Quant à la physique moderne, si elle se défait des concepts métaphysiques, elle apporte d’un autre côté un nouveau concept qui assure la médiation entre la « matière » et l’ « espace vide » : le concept de champ. Avec cet outil, il devient possible de construire « une pure physique du champ » en abandonnant l’idée d’un espace pré-constitué qui accueillerait ensuite la matière en son sein. La théorie de la relativité est l’illustre pleinement car un des ses résultats remarquables est que les relations métriques de l’espace sont en même temps les relations qui décrivent le champ gravitationnel[20]. Avant l’avènement de la théorie de la relativité, plusieurs tentatives de reconstruire la physique à partir de principes élémentaires différents avaient été esquissées.
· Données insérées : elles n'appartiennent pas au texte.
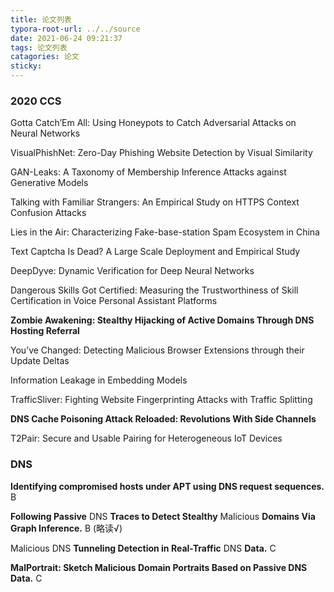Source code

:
 ```yaml
---
title: 论文列表
typora-root-url: ../../source
date: 2021-06-24 09:21:37
tags: 论文列表
catagories: 论文
sticky:
---
```


### 2020 CCS

Gotta Catch’Em All: Using Honeypots to Catch Adversarial Attacks on Neural Networks

VisualPhishNet: Zero-Day Phishing Website Detection by Visual Similarity

GAN-Leaks: A Taxonomy of Membership Inference Attacks against Generative Models

Talking with Familiar Strangers: An Empirical Study on HTTPS Context Confusion Attacks

Lies in the Air: Characterizing Fake-base-station Spam Ecosystem in China

Text Captcha Is Dead? A Large Scale Deployment and Empirical Study

DeepDyve: Dynamic Verification for Deep Neural Networks

Dangerous Skills Got Certified: Measuring the Trustworthiness of Skill Certification in Voice Personal Assistant Platforms

**Zombie Awakening: Stealthy Hijacking of Active Domains Through DNS Hosting Referral**

You’ve Changed: Detecting Malicious Browser Extensions through their Update Deltas

Information Leakage in Embedding Models

TrafficSliver: Fighting Website Fingerprinting Attacks with Traffic Splitting

**DNS Cache Poisoning Attack Reloaded: Revolutions With Side Channels**

T2Pair: Secure and Usable Pairing for Heterogeneous IoT Devices

### DNS

**Identifying compromised hosts under APT using DNS request sequences.**  B

**Following Passive** DNS **Traces to Detect Stealthy** Malicious **Domains Via Graph Inference.** B (略读√)

Malicious DNS **Tunneling Detection in Real-Traffic** DNS **Data.** C

**MalPortrait: Sketch Malicious Domain Portraits Based on Passive DNS Data.**  C

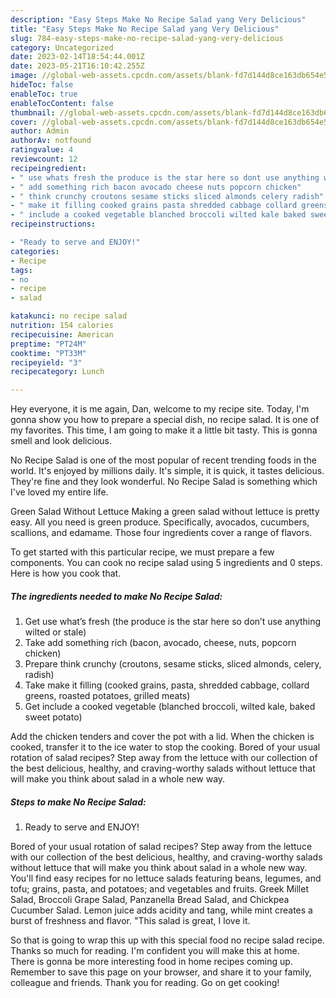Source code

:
```yaml
---
description: "Easy Steps Make No Recipe Salad yang Very Delicious"
title: "Easy Steps Make No Recipe Salad yang Very Delicious"
slug: 784-easy-steps-make-no-recipe-salad-yang-very-delicious
category: Uncategorized
date: 2023-02-14T18:54:44.001Z
date: 2023-05-21T16:10:42.255Z
image: //global-web-assets.cpcdn.com/assets/blank-fd7d144d8ce163db654e5a02c40b08a2775adb7897d16e4062681dc7e1b2800f.png
hideToc: false
enableToc: true
enableTocContent: false
thumbnail: //global-web-assets.cpcdn.com/assets/blank-fd7d144d8ce163db654e5a02c40b08a2775adb7897d16e4062681dc7e1b2800f.png
cover: //global-web-assets.cpcdn.com/assets/blank-fd7d144d8ce163db654e5a02c40b08a2775adb7897d16e4062681dc7e1b2800f.png
author: Admin
authorAv: notfound
ratingvalue: 4
reviewcount: 12
recipeingredient:
- " use whats fresh the produce is the star here so dont use anything wilted or stale"
- " add something rich bacon avocado cheese nuts popcorn chicken"
- " think crunchy croutons sesame sticks sliced almonds celery radish"
- " make it filling cooked grains pasta shredded cabbage collard greens roasted potatoes grilled meats"
- " include a cooked vegetable blanched broccoli wilted kale baked sweet potato"
recipeinstructions:

- "Ready to serve and ENJOY!"
categories:
- Recipe
tags:
- no
- recipe
- salad

katakunci: no recipe salad 
nutrition: 154 calories
recipecuisine: American
preptime: "PT24M"
cooktime: "PT33M"
recipeyield: "3"
recipecategory: Lunch

---
```



Hey everyone, it is me again, Dan, welcome to my recipe site. Today, I'm gonna show you how to prepare a special dish, no recipe salad. It is one of my favorites. This time, I am going to make it a little bit tasty. This is gonna smell and look delicious.

No Recipe Salad is one of the most popular of recent trending foods in the world. It's enjoyed by millions daily. It's simple, it is quick, it tastes delicious. They're fine and they look wonderful. No Recipe Salad is something which I've loved my entire life.

Green Salad Without Lettuce Making a green salad without lettuce is pretty easy. All you need is green produce. Specifically, avocados, cucumbers, scallions, and edamame. Those four ingredients cover a range of flavors.


To get started with this particular recipe, we must prepare a few components. You can cook no recipe salad using 5 ingredients and 0 steps. Here is how you cook that.

<!--inarticleads1-->

##### The ingredients needed to make No Recipe Salad:

1. Get  use what’s fresh (the produce is the star here so don’t use anything wilted or stale)
1. Take  add something rich (bacon, avocado, cheese, nuts, popcorn chicken)
1. Prepare  think crunchy (croutons, sesame sticks, sliced almonds, celery, radish)
1. Take  make it filling (cooked grains, pasta, shredded cabbage, collard greens, roasted potatoes, grilled meats)
1. Get  include a cooked vegetable (blanched broccoli, wilted kale, baked sweet potato)


Add the chicken tenders and cover the pot with a lid. When the chicken is cooked, transfer it to the ice water to stop the cooking. Bored of your usual rotation of salad recipes? Step away from the lettuce with our collection of the best delicious, healthy, and craving-worthy salads without lettuce that will make you think about salad in a whole new way. 

<!--inarticleads2-->

##### Steps to make No Recipe Salad:


1. Ready to serve and ENJOY!

Bored of your usual rotation of salad recipes? Step away from the lettuce with our collection of the best delicious, healthy, and craving-worthy salads without lettuce that will make you think about salad in a whole new way. You&#39;ll find easy recipes for no lettuce salads featuring beans, legumes, and tofu; grains, pasta, and potatoes; and vegetables and fruits. Greek Millet Salad, Broccoli Grape Salad, Panzanella Bread Salad, and Chickpea Cucumber Salad. Lemon juice adds acidity and tang, while mint creates a burst of freshness and flavor. &#34;This salad is great, I love it. 

So that is going to wrap this up with this special food no recipe salad recipe. Thanks so much for reading. I'm confident you will make this at home. There is gonna be more interesting food in home recipes coming up. Remember to save this page on your browser, and share it to your family, colleague and friends. Thank you for reading. Go on get cooking!
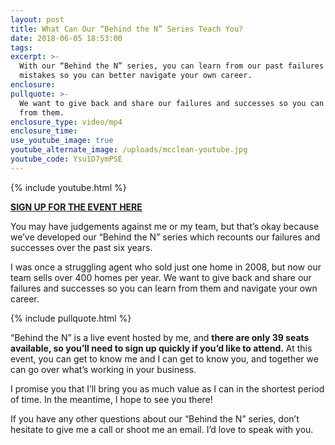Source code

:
 ```yaml
---
layout: post
title: What Can Our “Behind the N” Series Teach You?
date: 2018-06-05 18:53:00
tags:
excerpt: >-
  With our “Behind the N” series, you can learn from our past failures and
  mistakes so you can better navigate your own career.
enclosure:
pullquote: >-
  We want to give back and share our failures and successes so you can learn
  from them.
enclosure_type: video/mp4
enclosure_time:
use_youtube_image: true
youtube_alternate_image: /uploads/mcclean-youtube.jpg
youtube_code: Ysu1D7ymPSE
---
```


{% include youtube.html %}

**[SIGN UP FOR THE EVENT HERE](https://www.eventbrite.com/e/behind-the-n-tickets-46111800637)**

You may have judgements against me or my team, but that’s okay because we’ve developed our “Behind the N” series which recounts our failures and successes over the past six years.

I was once a struggling agent who sold just one home in 2008, but now our team sells over 400 homes per year. We want to give back and share our failures and successes so you can learn from them and navigate your own career.

{% include pullquote.html %}

“Behind the N” is a live event hosted by me, and **there are only 39 seats available, so you’ll need to sign up quickly if you’d like to attend.** At this event, you can get to know me and I can get to know you, and together we can go over what’s working in your business.

I promise you that I’ll bring you as much value as I can in the shortest period of time. In the meantime, I hope to see you there!

If you have any other questions about our “Behind the N” series, don’t hesitate to give me a call or shoot me an email. I’d love to speak with you.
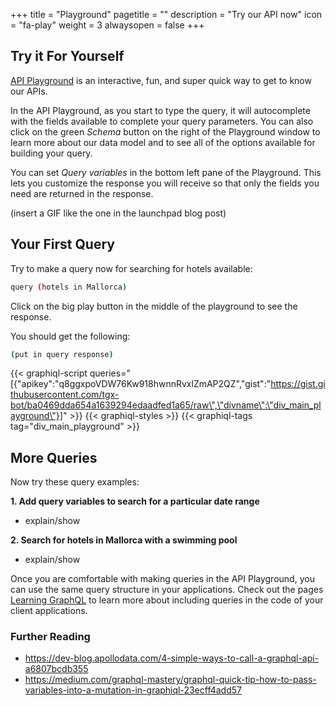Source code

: +++
title = "Playground"
pagetitle = ""
description = "Try our API now"
icon = "fa-play"
weight = 3
alwaysopen = false
+++

## Try it For Yourself
[API Playground](https://api.travelgatex.com) is an interactive, fun, and super quick way to get to know our APIs.

In the API Playground, as you start to type the query, it will autocomplete with the fields available to complete your query parameters. You can also click on the green _Schema_ button on the right of the Playground window to learn more about our data model and to see all of the options available for building your query.

You can set _Query variables_ in the bottom left pane of the Playground. This lets you customize the response you will receive so that only the fields you need are returned in the response.

(insert a GIF like the one in the launchpad blog post)

## Your First Query 
Try to make a query now for searching for hotels available:
```bash
query (hotels in Mallorca)
```
Click on the big play button in the middle of the playground to see the response.

You should get the following:
```bash
(put in query response)
```

{{< graphiql-script queries="[{\"apikey\":\"q8ggxpoVDW76Kw918hwnnRvxlZmAP2QZ\",\"gist\":\"https://gist.githubusercontent.com/tgx-bot/ba0469dda654a1639294edaadfed1a65/raw\",\"divname\":\"div_main_playground\"}]" >}}
{{< graphiql-styles >}}
{{< graphiql-tags tag="div_main_playground" >}}

## More Queries
Now try these query examples:

<strong>1. Add query variables to search for a particular date range</strong>
- explain/show

<strong>2. Search for hotels in Mallorca with a swimming pool</strong>
- explain/show

Once you are comfortable with making queries in the API Playground, you can use the same query structure in your applications. Check out the pages <a href="https://docs.travelgatex.com/learning-graphql/">Learning GraphQL</a> to learn more about including queries in the code of your client applications.

### Further Reading

- https://dev-blog.apollodata.com/4-simple-ways-to-call-a-graphql-api-a6807bcdb355
- https://medium.com/graphql-mastery/graphql-quick-tip-how-to-pass-variables-into-a-mutation-in-graphiql-23ecff4add57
Hertz, dans ses Principes de la mécanique a construit la physique en effaçant le concept de force et en ne gardant que les concepts d’espace, de temps et de masse. Dans la théorie dite d’énergétique générale, le concept central est celui d’énergie, la masse inerte, ne s’y présentant que comme un facteur de capacité d’énergie cinétique. Pourtant, aucune de ces tentatives ne sera aussi fructueuse que la relativité générale. Pour expliquer ce succès, l’auteur affirme que l’interprétation de l’égalité empirique entre la masse pesante et la masse inerte est un moment crucial. En effet, cette égalité était considérée comme un fait par Newton (donc comme une donnée qui aurait pu être autre) mais sera prise comme principe par Einstein qu’il lui permet de construire sa théorie physique (la relativité générale) où il peut créer un champ gravitationnel par un simple changement de coordonnées. Sa réussite réside donc dans le dépassement du dualisme matière / espace à l’aide de ce concept de champ.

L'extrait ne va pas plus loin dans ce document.